Code first :
sum = 0
for(i=1; i<=n; i++){
for(j=1; j<=i; j++){
if(j%i == 0){
for(k=1; k<=n; k++){
sum = sum + k;
}
}
}
}
Total no. of iterations in $j = 1+2+3+4+ \dots +n \\= \frac{n. (n+1)}{2} \\= \Theta(n^2)$ total no. of times $k$ loop iterates = $n\times n = \Theta(n^2)$
So, time complexity $= \Theta(n^2) + \Theta(n^2)$ $= (n^2).$
Code second :
for(int i =0 ; i < =n ; i++) // runs n times
for(int j =1; j<= i * i; j++) // same reasoning as 1. n^2
if (j % i == 0)
for(int k = 0; k<j; k++) // runs n^2 times? <- same reasoning as above.
sum++;
Correct Answer$: n×n^2×n = O(n^4)$
Please check whether my solution is correct ?

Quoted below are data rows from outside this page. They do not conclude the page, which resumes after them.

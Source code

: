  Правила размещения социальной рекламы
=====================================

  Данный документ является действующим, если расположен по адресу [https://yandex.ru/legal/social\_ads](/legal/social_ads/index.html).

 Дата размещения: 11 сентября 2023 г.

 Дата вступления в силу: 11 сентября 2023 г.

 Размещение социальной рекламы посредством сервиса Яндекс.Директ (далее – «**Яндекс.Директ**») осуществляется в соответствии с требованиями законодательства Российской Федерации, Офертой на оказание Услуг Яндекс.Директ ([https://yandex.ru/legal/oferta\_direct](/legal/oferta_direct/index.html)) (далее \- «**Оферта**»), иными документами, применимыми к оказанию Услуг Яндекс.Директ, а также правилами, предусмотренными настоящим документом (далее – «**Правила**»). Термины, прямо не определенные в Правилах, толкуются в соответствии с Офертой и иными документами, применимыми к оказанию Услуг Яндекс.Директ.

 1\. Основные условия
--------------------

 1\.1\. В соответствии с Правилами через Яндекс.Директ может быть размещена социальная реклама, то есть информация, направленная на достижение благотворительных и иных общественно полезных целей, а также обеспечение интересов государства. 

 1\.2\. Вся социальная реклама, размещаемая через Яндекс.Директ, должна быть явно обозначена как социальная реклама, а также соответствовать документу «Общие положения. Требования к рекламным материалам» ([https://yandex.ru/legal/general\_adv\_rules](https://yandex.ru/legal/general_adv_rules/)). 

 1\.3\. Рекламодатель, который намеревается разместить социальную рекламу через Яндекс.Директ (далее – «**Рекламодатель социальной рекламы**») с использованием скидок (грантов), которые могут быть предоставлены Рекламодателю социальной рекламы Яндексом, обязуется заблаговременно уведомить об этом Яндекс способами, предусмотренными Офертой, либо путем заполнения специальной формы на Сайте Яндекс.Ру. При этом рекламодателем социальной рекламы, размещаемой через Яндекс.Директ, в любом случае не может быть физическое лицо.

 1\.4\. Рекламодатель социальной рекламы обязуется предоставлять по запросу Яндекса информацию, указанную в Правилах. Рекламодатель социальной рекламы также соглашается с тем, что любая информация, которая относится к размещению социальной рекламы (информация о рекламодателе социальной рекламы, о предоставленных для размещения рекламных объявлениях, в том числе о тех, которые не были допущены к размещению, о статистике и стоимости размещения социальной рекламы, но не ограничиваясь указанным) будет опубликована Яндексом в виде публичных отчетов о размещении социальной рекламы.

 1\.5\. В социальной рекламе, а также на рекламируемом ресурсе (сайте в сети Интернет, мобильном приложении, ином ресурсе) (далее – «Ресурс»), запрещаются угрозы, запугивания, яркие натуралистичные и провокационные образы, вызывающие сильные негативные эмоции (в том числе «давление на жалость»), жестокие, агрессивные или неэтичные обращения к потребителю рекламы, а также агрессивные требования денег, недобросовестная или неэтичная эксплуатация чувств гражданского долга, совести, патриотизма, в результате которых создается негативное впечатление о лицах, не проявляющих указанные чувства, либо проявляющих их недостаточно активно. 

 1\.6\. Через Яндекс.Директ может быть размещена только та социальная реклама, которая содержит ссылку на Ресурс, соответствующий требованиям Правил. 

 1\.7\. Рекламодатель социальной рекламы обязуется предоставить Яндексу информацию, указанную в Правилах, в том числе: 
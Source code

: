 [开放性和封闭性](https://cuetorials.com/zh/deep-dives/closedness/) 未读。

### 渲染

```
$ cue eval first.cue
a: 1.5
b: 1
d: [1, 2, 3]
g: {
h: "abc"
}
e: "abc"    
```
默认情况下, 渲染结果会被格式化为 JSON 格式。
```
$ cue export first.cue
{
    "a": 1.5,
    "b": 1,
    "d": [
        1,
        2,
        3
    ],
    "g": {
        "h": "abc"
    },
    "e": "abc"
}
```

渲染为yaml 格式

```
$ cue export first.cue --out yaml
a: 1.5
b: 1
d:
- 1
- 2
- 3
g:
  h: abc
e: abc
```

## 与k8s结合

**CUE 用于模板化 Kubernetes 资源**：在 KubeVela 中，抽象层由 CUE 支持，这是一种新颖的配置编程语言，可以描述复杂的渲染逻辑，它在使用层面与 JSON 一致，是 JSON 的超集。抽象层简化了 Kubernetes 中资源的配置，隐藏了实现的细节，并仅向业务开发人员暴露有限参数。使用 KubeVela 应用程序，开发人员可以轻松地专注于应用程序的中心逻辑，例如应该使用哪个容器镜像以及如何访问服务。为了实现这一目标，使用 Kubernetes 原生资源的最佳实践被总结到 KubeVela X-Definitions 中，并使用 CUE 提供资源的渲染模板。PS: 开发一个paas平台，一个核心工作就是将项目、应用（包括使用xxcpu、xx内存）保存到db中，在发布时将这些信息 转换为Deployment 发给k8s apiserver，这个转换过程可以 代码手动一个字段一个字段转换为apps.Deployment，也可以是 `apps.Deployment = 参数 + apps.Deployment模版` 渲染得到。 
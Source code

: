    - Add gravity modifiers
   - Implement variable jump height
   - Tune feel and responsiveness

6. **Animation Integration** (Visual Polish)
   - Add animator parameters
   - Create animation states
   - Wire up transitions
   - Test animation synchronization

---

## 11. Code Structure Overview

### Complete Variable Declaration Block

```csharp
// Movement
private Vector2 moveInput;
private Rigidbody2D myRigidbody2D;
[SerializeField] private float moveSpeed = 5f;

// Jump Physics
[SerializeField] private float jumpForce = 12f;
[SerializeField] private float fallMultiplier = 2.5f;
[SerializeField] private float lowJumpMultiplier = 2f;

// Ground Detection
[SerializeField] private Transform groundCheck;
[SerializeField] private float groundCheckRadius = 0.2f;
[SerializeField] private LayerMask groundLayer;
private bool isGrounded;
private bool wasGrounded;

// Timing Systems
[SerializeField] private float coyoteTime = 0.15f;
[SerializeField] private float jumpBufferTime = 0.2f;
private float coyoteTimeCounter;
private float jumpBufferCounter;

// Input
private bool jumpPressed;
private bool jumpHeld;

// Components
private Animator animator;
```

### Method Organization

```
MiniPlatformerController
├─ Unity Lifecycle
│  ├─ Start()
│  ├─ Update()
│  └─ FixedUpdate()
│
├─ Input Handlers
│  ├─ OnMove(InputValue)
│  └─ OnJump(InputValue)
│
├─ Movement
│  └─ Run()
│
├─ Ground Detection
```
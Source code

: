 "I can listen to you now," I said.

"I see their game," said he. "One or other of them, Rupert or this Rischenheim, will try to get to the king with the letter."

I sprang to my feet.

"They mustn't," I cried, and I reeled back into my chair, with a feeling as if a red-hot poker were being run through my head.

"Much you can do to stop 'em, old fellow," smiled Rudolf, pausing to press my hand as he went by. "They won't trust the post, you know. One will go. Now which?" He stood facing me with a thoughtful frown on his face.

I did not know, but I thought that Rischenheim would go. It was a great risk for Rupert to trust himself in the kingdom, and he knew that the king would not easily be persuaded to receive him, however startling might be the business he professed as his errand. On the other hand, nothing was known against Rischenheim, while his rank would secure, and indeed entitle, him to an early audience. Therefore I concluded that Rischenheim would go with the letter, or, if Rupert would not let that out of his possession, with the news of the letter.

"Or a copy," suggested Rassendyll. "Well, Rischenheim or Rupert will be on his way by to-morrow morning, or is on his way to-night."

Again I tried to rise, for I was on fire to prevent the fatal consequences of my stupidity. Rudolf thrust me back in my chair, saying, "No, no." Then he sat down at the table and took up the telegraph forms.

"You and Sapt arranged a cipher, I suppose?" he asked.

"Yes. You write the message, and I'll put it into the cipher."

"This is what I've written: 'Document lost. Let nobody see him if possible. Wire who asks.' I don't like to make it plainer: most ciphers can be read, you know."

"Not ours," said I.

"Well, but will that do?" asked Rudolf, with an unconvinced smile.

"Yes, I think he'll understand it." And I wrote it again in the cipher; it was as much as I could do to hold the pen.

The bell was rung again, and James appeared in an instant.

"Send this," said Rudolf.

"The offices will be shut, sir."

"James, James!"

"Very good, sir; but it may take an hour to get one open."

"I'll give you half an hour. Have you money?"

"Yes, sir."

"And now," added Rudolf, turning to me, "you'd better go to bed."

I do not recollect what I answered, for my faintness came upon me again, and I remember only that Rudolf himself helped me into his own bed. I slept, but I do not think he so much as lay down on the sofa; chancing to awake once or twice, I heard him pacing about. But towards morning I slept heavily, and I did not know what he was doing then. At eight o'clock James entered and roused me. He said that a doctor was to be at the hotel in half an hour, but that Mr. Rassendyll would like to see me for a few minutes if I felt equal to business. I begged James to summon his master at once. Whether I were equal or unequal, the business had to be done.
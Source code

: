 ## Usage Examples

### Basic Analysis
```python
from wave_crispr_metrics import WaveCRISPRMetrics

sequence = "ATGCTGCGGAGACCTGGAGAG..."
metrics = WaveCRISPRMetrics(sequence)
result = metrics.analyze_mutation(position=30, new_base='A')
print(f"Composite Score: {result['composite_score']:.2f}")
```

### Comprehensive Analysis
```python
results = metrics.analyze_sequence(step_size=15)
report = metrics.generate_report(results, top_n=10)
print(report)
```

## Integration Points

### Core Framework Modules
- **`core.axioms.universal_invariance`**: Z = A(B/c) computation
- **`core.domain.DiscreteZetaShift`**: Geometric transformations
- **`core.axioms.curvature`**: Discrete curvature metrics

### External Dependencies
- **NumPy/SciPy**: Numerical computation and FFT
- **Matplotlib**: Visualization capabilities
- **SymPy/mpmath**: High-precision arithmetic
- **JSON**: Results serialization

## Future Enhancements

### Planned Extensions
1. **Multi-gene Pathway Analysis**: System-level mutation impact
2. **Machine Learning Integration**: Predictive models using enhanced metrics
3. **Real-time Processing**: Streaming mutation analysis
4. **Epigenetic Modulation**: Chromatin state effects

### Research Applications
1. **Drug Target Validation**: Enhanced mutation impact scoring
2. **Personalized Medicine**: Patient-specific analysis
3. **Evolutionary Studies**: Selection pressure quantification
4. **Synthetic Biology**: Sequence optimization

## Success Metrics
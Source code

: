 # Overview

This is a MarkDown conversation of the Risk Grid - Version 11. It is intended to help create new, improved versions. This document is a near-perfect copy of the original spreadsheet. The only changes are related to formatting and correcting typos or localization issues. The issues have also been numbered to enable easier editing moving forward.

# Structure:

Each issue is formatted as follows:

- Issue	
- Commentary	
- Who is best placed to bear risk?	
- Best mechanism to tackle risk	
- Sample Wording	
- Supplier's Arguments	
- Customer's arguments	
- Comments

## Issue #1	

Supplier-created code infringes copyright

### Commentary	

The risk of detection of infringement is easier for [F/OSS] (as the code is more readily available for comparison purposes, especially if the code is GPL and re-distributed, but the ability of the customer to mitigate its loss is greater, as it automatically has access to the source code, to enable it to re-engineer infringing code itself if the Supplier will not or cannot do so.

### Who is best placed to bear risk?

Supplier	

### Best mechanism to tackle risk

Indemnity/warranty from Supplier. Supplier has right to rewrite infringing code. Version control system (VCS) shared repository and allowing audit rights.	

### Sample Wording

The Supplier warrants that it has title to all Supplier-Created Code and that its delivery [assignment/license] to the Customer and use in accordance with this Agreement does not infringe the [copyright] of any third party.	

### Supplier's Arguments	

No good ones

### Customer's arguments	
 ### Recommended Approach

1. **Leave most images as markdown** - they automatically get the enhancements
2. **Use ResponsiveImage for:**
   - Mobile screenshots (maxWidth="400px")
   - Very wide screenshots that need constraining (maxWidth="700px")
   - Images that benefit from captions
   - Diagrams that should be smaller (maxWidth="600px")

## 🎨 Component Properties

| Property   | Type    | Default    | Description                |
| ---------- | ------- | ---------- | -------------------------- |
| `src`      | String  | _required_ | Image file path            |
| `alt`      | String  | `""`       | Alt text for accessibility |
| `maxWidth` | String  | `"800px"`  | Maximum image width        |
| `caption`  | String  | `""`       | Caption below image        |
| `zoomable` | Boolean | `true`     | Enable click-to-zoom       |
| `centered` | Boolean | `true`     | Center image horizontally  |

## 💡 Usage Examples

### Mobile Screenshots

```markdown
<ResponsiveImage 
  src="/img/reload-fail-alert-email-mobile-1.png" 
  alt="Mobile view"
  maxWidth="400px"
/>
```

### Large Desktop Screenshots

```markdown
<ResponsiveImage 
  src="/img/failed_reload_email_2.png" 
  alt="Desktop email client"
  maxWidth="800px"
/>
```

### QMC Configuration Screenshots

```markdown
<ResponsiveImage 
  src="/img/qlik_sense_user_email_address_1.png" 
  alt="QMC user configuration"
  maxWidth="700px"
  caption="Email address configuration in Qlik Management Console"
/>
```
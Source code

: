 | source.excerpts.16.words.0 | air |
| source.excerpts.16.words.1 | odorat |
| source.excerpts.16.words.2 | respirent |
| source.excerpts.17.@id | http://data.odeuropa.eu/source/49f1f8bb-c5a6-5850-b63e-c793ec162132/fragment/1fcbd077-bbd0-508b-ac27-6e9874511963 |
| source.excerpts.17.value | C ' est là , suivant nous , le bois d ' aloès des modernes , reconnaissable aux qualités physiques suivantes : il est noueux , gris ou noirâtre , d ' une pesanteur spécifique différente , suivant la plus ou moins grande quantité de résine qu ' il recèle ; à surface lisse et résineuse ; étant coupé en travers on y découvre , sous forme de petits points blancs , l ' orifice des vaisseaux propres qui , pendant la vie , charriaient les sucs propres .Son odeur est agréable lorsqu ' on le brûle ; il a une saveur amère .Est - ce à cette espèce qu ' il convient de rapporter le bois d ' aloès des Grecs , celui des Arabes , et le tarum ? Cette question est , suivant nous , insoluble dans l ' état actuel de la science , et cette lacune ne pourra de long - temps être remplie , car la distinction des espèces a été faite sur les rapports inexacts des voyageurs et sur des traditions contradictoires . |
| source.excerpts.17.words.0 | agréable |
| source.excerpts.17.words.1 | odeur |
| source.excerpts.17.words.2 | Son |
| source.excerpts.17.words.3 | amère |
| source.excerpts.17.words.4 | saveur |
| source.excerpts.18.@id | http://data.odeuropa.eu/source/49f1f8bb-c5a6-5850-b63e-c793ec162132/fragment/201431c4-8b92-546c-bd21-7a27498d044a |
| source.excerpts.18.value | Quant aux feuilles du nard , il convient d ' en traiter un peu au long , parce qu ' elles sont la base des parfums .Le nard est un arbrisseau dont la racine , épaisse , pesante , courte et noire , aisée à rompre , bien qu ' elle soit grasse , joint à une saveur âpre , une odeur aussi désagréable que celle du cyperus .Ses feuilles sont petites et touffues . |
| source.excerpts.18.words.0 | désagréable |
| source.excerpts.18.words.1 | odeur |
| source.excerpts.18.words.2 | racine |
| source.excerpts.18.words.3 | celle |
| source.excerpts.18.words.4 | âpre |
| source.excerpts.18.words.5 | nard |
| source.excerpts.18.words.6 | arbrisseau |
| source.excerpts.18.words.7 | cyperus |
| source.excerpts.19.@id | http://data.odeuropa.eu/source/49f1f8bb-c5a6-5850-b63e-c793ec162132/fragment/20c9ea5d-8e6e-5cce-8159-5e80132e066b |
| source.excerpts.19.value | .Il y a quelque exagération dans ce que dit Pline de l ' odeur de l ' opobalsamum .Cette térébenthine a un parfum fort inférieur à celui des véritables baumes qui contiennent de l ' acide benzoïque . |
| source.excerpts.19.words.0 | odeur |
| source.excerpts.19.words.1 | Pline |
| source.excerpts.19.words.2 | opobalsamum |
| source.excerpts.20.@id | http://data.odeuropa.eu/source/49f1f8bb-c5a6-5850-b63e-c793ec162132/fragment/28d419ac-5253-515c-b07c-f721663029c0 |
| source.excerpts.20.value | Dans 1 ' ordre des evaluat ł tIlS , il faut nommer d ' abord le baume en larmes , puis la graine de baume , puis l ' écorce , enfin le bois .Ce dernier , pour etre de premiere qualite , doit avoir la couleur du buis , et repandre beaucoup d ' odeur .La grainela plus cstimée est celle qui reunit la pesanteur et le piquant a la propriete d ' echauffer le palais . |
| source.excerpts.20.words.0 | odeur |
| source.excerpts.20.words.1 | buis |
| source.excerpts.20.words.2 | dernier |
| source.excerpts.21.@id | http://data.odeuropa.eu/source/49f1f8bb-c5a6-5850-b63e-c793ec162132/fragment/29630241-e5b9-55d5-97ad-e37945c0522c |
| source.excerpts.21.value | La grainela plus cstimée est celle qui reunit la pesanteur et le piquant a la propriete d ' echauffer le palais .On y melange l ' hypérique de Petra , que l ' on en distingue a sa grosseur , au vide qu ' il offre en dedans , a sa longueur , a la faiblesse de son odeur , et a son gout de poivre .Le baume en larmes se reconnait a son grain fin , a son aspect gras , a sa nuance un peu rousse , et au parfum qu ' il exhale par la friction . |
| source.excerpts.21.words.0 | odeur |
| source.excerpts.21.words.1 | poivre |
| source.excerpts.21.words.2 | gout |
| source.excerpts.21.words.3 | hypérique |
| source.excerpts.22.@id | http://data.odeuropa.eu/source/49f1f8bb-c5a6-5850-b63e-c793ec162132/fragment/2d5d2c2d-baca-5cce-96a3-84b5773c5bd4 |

For the first code, you are correct in observing that the inner-most for loop runs once every time the second for loop runs, as $j=0\mod i$ only when $j=i$, so the time complexity is $\Theta(n^2)$.
For the second code, observe that the inner-most for loop runs $i$ times every time the second for loop runs. Hence the inner-most loop runs $\Theta(n^2)$ times, and it mainly does $\Theta(n^2)$ operations, making the total time complexity $\Theta(n^4)$.
There are a few points in what you presented you may need to make rigorous.